Inflation, the state of the economy and stock market volatility have also prompted many older people to keep working.
Boomers have also remained in or returned to the workforce because they cannot get their full Social Security benefits until age 67, while many companies continue to scrap their pension plans, leaving people on the hook to fund their retirement on their own.
“The old prototype retirement — where you work somewhere 40 years, then they throw you a party and give you a gold watch, and you never work again — just isn't the case for most people anymore,” says Joseph Quinn, an economics professor at Boston College. “Today's workers are retiring gradually, in stages.”

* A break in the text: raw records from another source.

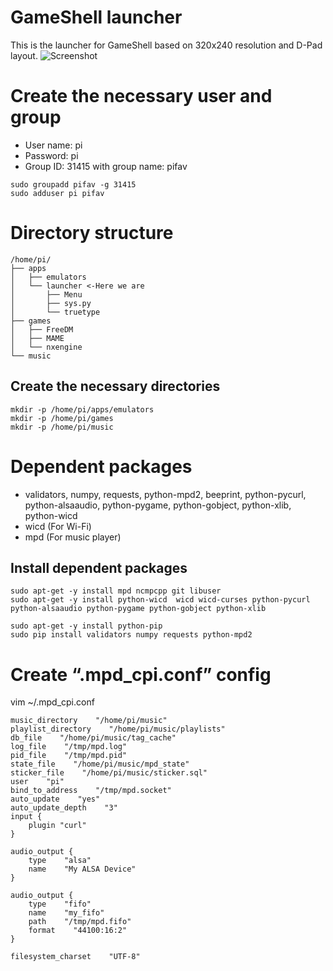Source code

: # GameShell launcher
This is the launcher for GameShell based on 320x240 resolution and D-Pad layout.
![Screenshot](https://github.com/clockworkpi/GameShellDocs/blob/master/screenshot.png)

# Create the necessary user and group
* User name: pi
* Password: pi
* Group ID: 31415 with group name: pifav

```
sudo groupadd pifav -g 31415  
sudo adduser pi pifav  
```

# Directory structure
```
/home/pi/
├── apps
│   ├── emulators
│   └── launcher <-Here we are
│       ├── Menu
│       ├── sys.py
│       └── truetype
├── games
│   ├── FreeDM
│   ├── MAME
│   └── nxengine
└── music
```
## Create the necessary directories
```
mkdir -p /home/pi/apps/emulators  
mkdir -p /home/pi/games  
mkdir -p /home/pi/music  
```

# Dependent packages
* validators, numpy, requests, python-mpd2, beeprint, python-pycurl, python-alsaaudio, python-pygame, python-gobject, python-xlib, python-wicd
* wicd (For Wi-Fi)
* mpd (For music player)

## Install dependent packages
```
sudo apt-get -y install mpd ncmpcpp git libuser
sudo apt-get -y install python-wicd  wicd wicd-curses python-pycurl python-alsaaudio python-pygame python-gobject python-xlib   

sudo apt-get -y install python-pip   
sudo pip install validators numpy requests python-mpd2
```

# Create “.mpd_cpi.conf” config

vim ~/.mpd_cpi.conf

```
music_directory    "/home/pi/music"
playlist_directory    "/home/pi/music/playlists"
db_file    "/home/pi/music/tag_cache"
log_file    "/tmp/mpd.log"
pid_file    "/tmp/mpd.pid"
state_file    "/home/pi/music/mpd_state"
sticker_file    "/home/pi/music/sticker.sql"
user    "pi"
bind_to_address    "/tmp/mpd.socket"
auto_update    "yes"
auto_update_depth    "3" 
input {
    plugin "curl"
}

audio_output {
    type    "alsa"
    name    "My ALSA Device"
}

audio_output {
    type    "fifo"
    name    "my_fifo"
    path    "/tmp/mpd.fifo"
    format    "44100:16:2"
}

filesystem_charset    "UTF-8"
```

“In some ways, this isn't surprising: We're an aging society,” says Richard Fry, a senior researcher at Pew Research Center and lead author of the study. “But it isn't just that there are more older adults in the workforce, it's that a larger share of them are working. And it tends to be better-educated, older adults with a college degree.”
Would-be retirees who have opted to keep working tell compelling stories why they’re still at it.
“I'm the kind of person who has to always be doing something,” says Fred Lilikes, 65, who retired in June 2020 but quickly found another information technology within a few months. “I can't sit still.”
Lilikes, who lives outside Phoenix, says his new job gives him purpose, a reason to leave the house and financial stability — he's making double what he would just collecting Social Security.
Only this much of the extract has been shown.